2017-07-28 Thread Peter Maydell
On 28 July 2017 at 14:34, Stefan Hajnoczi  wrote:
> Lluís/Peter: What are the requirements for instrumentation code
> interacting with the running QEMU instance?  simpletrace is
> asynchronous, meaning it does not wait for anyone handle the trace event
> before continuing execution, and is therefore not suitable for
> SystemTap-style scripts that can interact with the program while
> handling a trace event.

I think you'd probably want synchronous -- it's pretty helpful
to be able to say "register a trace event hook that doesn't
fire very often, and use that to get to the region of
execution that's of interest to you, then enable more hooks
to get more detail at that point". (For instance, "wait til
we've executed 5,000,000 instructions, then turn on the
tracing of all instruction execution, register modification
and memory accesses".)

thanks
-- PMM



Re: [Qemu-devel] [PATCH 00/13] instrument: Add basic event instrumentation

2017-07-28 Thread Stefan Hajnoczi
On Thu, Jul 27, 2017 at 04:45:35PM +0100, Daniel P. Berrange wrote:
> On Thu, Jul 27, 2017 at 04:33:01PM +0100, Peter Maydell wrote:
> > On 27 July 2017 at 16:21, Daniel P. Berrange  wrote:
> > > On Thu, Jul 27, 2017 at 11:54:29AM +0100, Peter Maydell wrote:
> > >> That said, yes, I was going to ask if we could do this via
> > >> leveraging the tracepoint infrastructure and whatever scripting
> > >> facilities it provides. Are there any good worked examples of
> > >> this sort of thing?
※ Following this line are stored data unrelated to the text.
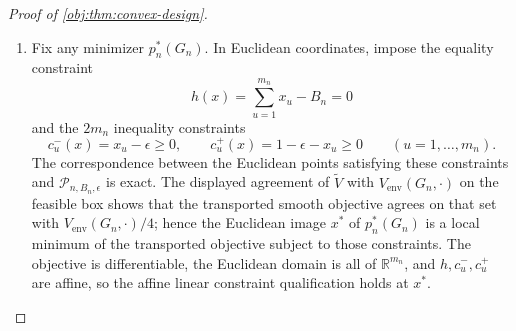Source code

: \begin{proof}[Proof of \cref{obj:thm:convex-design}]
\begin{enumerate}
For a feasible \(p\), a coordinate \(k\), and a shared neighborhood \(S_{ij}\), differentiation along the \(k\)-th coordinate line gives
\[
\left.\frac{d}{dt}\right|_{t=0}
 \prod_{\ell\in S_{ij}}
 \bigl(p_\ell+\mathbf 1\{\ell=k\}t\bigr)^{-1}
=
\begin{cases}
-\left(\prod_{\ell\in S_{ij}}p_\ell^{-1}\right)p_k^{-1},
   &k\in S_{ij},\\
0,&k\notin S_{ij},
\end{cases}
\]
and
\[
\left.\frac{d}{dt}\right|_{t=0}
 \prod_{\ell\in S_{ij}}
 \bigl(1-p_\ell-\mathbf 1\{\ell=k\}t\bigr)^{-1}
=
\begin{cases}
\left(\prod_{\ell\in S_{ij}}(1-p_\ell)^{-1}\right)(1-p_k)^{-1},
   &k\in S_{ij},\\
0,&k\notin S_{ij}.
\end{cases}
\]
When \(k\notin S_{ij}\) the product does not depend on \(t\), and when \(k\in S_{ij}\) only the factor indexed by \(k\) varies, contributing \(\frac{d}{dt}(p_k+t)^{-1}|_{t=0}=-p_k^{-2}\) and \(\frac{d}{dt}(1-p_k-t)^{-1}|_{t=0}=(1-p_k)^{-2}\), respectively.  Subtracting the constant \(1\) leaves these derivatives unchanged, so the same formulas hold for the treated and control overlap loads, including the case \(S_{ij}=\varnothing\), where both derivatives vanish.  Summing over \((i,j)\) and multiplying by \((|O_n|)^{-1}\) gives exactly \cref{obj:def:kkt-gradient}:
\[
\left.\frac{d}{dt}\right|_{t=0}
\frac{V_{\mathrm{env}}\bigl(G_n,p+t e_k\bigr)}{4}
=g_k(G_n,p).
\]
Since \(\epsilon\le p_k\le1-\epsilon\), every \(|t|<\epsilon/2\) keeps \(p+te_k\) in the region where \(\widetilde V\) agrees with \(V_{\mathrm{env}}(G_n,\cdot)\).  Therefore the \(k\)-th Euclidean partial derivative of the transported objective at any feasible \(p\) is \(g_k(G_n,p)\).

\item Fix any minimizer \(p_n^*(G_n)\).  In Euclidean coordinates, impose the equality constraint
\[
h(x)=\sum_{u=1}^{m_n}x_u-B_n=0
\]
and the \(2m_n\) inequality constraints
\[
c_u^-(x)=x_u-\epsilon\ge0,
\qquad
c_u^+(x)=1-\epsilon-x_u\ge0
\qquad(u=1,\ldots,m_n).
\]
The correspondence between the Euclidean points satisfying these constraints and \(\mathcal P_{n,B_n,\epsilon}\) is exact.  The displayed agreement of \(\widetilde V\) with \(V_{\mathrm{env}}(G_n,\cdot)\) on the feasible box shows that the transported smooth objective agrees on that set with \(V_{\mathrm{env}}(G_n,\cdot)/4\); hence the Euclidean image \(x^*\) of \(p_n^*(G_n)\) is a local minimum of the transported objective subject to those constraints.  The objective is differentiable, the Euclidean domain is all of \(\mathbb R^{m_n}\), and \(h,c_u^-,c_u^+\) are affine, so the affine linear constraint qualification holds at \(x^*\).


\end{enumerate}
\end{proof}
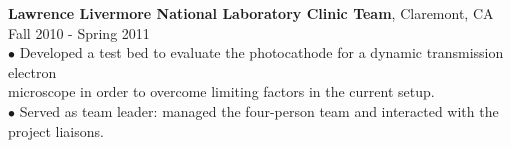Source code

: \documentclass[10pt]{article}
\begin{document}

\newpage


{\bf Lawrence Livermore National Laboratory Clinic Team}, Claremont, CA \hfill Fall 2010 - Spring 2011\\
\hspace*{10pt}$\bullet$ Developed a test bed to evaluate the photocathode for a dynamic transmission electron \\ \hspace*{15pt} microscope in order to overcome limiting factors in the current setup.\\
\hspace*{10pt}$\bullet$ Served as team leader: managed the four-person team and interacted with the project liaisons.\\


\end{document}
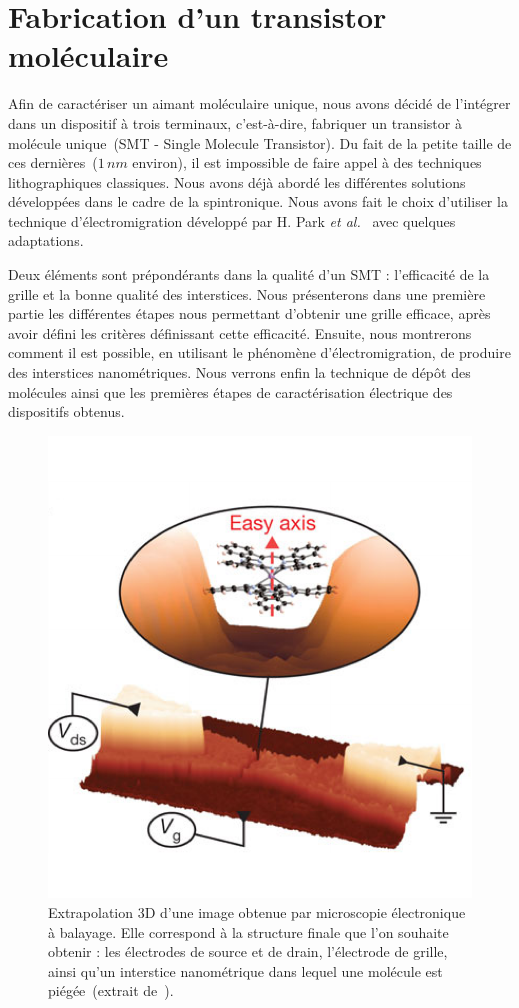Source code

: \chapter{Fabrication d'un transistor moléculaire}
Afin de caractériser un aimant moléculaire unique, nous avons décidé de l'intégrer dans un dispositif à trois terminaux, c'est-à-dire, fabriquer un transistor à molécule unique~(SMT - Single Molecule Transistor). Du fait de la petite taille de ces dernières~($1\,nm$ environ), il est impossible de faire appel à des techniques lithographiques classiques. Nous avons déjà abordé les différentes solutions développées dans le cadre de la spintronique. Nous avons fait le choix d'utiliser la technique d'électromigration développé par H. Park \textit{et al.}~\cite{Park1999} avec quelques adaptations.

Deux éléments sont prépondérants dans la qualité d'un SMT : l’efficacité de la grille et la bonne qualité des interstices. Nous présenterons dans une première partie les différentes étapes nous permettant d'obtenir une grille efficace, après avoir défini les critères définissant cette efficacité. Ensuite, nous montrerons comment il est possible, en utilisant le phénomène d'électromigration, de produire des interstices nanométriques. Nous verrons enfin la technique de dépôt des molécules ainsi que les premières étapes de caractérisation électrique des dispositifs obtenus.


\begin{figure}
\parbox{6.5cm}{
\includegraphics[scale=0.45]{Fabrication/ImageTrans/ImageTrans.pdf} 
}
\parbox{7cm}{\caption{Extrapolation 3D d'une image obtenue par microscopie électronique à balayage. Elle correspond à la structure finale que l'on souhaite obtenir : les électrodes de source et de drain, l'électrode de grille, ainsi qu'un interstice nanométrique dans lequel une molécule est piégée~(extrait de~\cite{Vincent2012}).}
\label{ImageTrans}
}
\end{figure}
Can you do it as an ordinary non-root user?
> > >
> > > Do you have a particular thing you'd like to see an example of ?
> > >
> > > To dynamically probe a function which doesn't have a tracepoint
> > > defined you can do:
> > >
> > > probe process("/usr/bin/qemu-x86_64").function("helper_syscall") {
> > >   printf("syscall stasrt\n")
> > > }
> > >
> > > but getting access to the function args is not as easy as with
> > > pre-defined tracepoints.
> > 
> > How do I go about actually running that script? What I
> > have in mind by "worked example" is something like a blog
> > post that says "ok, here's a problem, we want to find out
> > what QEMU is doing in situation X, here's how you do this
> > with $TRACING_THINGY" and generally steps you through how
> > it works assuming you know nothing at all about whatever
> > the tracing facility you're using is.
> 
> Ok, so something like this example that I wrote for libvirt a
> while back then
> 
>   
> https://www.berrange.com/posts/2011/11/30/watching-the-libvirt-rpc-protocol-using-systemtap/
> 
> 
> > > You can't typically run this as root,
> > 
> > Do you mean "non-root" ?
> 
> Sigh, yes, of course.
> 
> > > however, I don't think that's a
> > > huge issue, because most QEMU deployments are not running as your own
> > > user account anyway, so you can't directly interact with them no
> > > matter what.
> > 
> > It is important, because almost all uses of TCG QEMU are
> > running it from the command line as non-root normal users,
> > especially if they're trying to debug what's going on with a
> > guest binary. So any tracing solution for this kind of usecase
> > must work without requiring root access, I think.
> 
> None of the Linux integrated tracing tools allow direct non-root access
> afaik. systemtap has ability to launch probes as non-root, via a privileged
> daemon, but it is restricted to probe scripts that the administrator has
> pre-defined.

One exception is gdb's static userspace probes support.  If you can run
gdb on QEMU then you can trace the same events as SystemTap.  I have
never tried this GDB feature:

  https://sourceware.org/gdb/onlinedocs/gdb/Static-Probe-Points.html

It should work out of the box if your distro builds QEMU with the
'dtrace' backend enabled.

> That pretty much leaves re-building QEMU, LD_PRELOADS, or something
> ptrace(), or qemu's built-in simpletrace feature, as the remaining
> options.  We have a scripts/simpletrace.py that lets you load a
> trace file into python and process it, but as written that's aimed
> as post-processing a tracefile you've previously collected.
> 
> It would be desirable to write a more advanced simpletrace python
> module that could collect & process the trace data live, and also
> interact with the qemu monitor to change what events are enabled
> dynamically.  Basically we'd need a way for the simpletrace backend
> to output its data to a fifo, instead of creating an file on disk,
> then you could dynanically consume it.

That would be interesting, I know Alex Bennee has wrangled with large
(~10 GB?) simpletrace files and it's not a pleasant experience :).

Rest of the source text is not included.